Natural noises, such as rainfall and birdsong, are recognised as being peaceful and calming; rather than listening to them via an app, you can easily tune-in to the real thing. Hanging bird feeders in sheltered spots, or placing a bird bath, will encourage and support wildlife numbers, while installing a bubbling water feature will create gentle background noise in your garden. You should also consider that certain plants and trees, such as long grasses and willow, will create peaceful sounds in the wind, and that more dense foliage can help to block out unwanted noise from nearby roads.
Growing plants you can eat is a magical process; it’s hugely satisfying, and allows us to nurture and observe the development from small seeds to kitchen ingredients. Having an ongoing supply of spinach, beans, or salad leaves means you’ll spend less money at the supermarket, and avoid considerable amounts of plastic packaging – you’re also likely to waste less food, having appreciated the delicate growing process. If you’re a tea drinker, it’s wonderful to grow herbs, such as mint, that can be infused in hot water for a relaxing brew. You can also research other botanicals that are great for cocktails and decorating cakes.
Getting your hands dirty in the process of planting, and tending to, a garden is a mindful practice in itself, but you can enhance the experience by introducing a patchwork of textures into your space. Try choosing different plants with soft, shiny, waxy or hairy foliage. A mixture of cobbles and smooth tiles can be used to create pathways and patios in order to provide a range of textures. If you’ve got space, think about incorporating a springy lawn to walk over barefoot, or run your fingers through, for an instant connection to nature.
Scent is often the first thing we associate with a garden, given the wonderful fragrance produced by many beautiful flowers.

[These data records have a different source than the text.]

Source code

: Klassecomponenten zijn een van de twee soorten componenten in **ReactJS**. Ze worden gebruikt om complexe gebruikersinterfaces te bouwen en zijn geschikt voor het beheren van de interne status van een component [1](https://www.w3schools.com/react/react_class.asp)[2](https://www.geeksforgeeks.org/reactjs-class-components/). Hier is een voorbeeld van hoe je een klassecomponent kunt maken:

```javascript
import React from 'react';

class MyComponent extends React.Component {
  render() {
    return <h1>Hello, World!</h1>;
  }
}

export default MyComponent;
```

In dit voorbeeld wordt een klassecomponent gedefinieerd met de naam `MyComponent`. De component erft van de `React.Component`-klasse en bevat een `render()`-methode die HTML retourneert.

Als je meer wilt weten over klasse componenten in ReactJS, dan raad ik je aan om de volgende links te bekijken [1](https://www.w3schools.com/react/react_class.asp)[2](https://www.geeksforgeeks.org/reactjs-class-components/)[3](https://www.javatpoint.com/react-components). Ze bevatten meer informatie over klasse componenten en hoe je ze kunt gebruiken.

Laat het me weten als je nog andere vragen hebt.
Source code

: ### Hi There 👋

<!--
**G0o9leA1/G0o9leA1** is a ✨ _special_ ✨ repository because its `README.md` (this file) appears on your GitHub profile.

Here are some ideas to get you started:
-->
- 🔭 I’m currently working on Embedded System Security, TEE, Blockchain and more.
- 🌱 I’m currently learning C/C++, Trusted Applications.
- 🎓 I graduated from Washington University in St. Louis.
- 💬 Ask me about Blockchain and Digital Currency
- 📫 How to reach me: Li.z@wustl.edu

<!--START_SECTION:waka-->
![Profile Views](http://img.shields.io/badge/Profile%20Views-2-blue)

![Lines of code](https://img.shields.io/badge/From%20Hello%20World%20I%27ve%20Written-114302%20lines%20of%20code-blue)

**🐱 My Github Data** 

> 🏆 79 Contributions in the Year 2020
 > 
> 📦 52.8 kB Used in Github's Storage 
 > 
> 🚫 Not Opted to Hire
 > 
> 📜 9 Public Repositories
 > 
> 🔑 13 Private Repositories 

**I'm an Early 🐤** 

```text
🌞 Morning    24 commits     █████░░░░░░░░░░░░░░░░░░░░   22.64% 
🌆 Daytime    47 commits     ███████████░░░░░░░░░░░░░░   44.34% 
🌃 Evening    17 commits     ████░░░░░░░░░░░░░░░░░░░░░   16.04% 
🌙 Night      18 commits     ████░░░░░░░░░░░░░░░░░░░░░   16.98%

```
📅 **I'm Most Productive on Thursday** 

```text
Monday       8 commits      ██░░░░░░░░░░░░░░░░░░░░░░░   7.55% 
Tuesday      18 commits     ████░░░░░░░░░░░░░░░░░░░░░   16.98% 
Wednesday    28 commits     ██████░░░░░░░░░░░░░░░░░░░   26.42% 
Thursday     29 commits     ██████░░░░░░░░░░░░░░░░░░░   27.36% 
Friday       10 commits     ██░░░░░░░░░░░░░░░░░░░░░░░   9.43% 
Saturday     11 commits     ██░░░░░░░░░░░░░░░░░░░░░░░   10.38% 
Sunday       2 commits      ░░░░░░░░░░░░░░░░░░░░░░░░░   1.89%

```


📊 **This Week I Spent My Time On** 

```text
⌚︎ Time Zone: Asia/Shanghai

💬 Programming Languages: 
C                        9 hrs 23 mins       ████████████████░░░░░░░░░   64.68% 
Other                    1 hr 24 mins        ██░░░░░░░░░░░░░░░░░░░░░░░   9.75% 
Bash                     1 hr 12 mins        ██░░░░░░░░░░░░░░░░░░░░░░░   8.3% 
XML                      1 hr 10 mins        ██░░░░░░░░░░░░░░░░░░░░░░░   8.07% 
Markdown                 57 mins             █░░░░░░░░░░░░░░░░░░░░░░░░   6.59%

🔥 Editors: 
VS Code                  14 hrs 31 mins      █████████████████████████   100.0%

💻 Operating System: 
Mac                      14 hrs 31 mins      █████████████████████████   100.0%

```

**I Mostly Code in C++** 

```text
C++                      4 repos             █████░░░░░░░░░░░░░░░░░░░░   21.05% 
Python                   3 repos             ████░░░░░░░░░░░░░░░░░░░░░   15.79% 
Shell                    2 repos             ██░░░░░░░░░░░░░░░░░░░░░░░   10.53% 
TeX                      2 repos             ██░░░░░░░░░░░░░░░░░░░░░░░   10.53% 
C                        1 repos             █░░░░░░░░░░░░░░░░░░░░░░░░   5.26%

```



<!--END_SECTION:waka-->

Depending on your preference, you can grow lavender and jasmine for the ultimate relaxing scents. Try roses, sweet peas or honeysuckle for sensuous summer smells, or citrus fruits and tomato plants for wafts that are zesty and uplifting. Of course, stimulating smells aren’t limited to flowering plants; autumnal leaves, rich compost, and freshly cut grass are all nostalgic scents that can help ground us, and identify changing seasons.
When working at a computer there’s something inspiring and refreshing about a view of trees or other greenery through the window. Create this for yourself at home by transforming your overgrown space, or concrete patio, into a luscious, green oasis of calm. Of course, colours have a big impact on our mood, so consider this when selecting flowering plants and decor for your garden.
Typically, white and purples induce thoughtfulness and reflection while hot colours, like orange and yellow, are linked with joy and excitement. You can get brilliant glazed terracotta pots, patterned cushions and even outdoor rugs to add a splash of colour and something special to look at.
For truly unique features, try up-cycling furniture for your outdoor space. Old wooden drawers or crates can work well for miniature herb gardens, or you could add an old mirror to elongate your space – whatever will bring a smile to your face.
Using the five senses can be a helpful starting point when creating a special spot for unwinding. However, if you’re still stuck for inspiration, try wandering round other gardens or natural areas, such as woodland. Here you’ll experience plants, materials, sounds and smells that you can often replicate in your own garden. Just remember, you don’t have to have a large outdoor space in order to feel closer to nature; a conservatory, balcony, or even window box, can be ideal for growing plants, developing your green fingers and boosting wellbeing.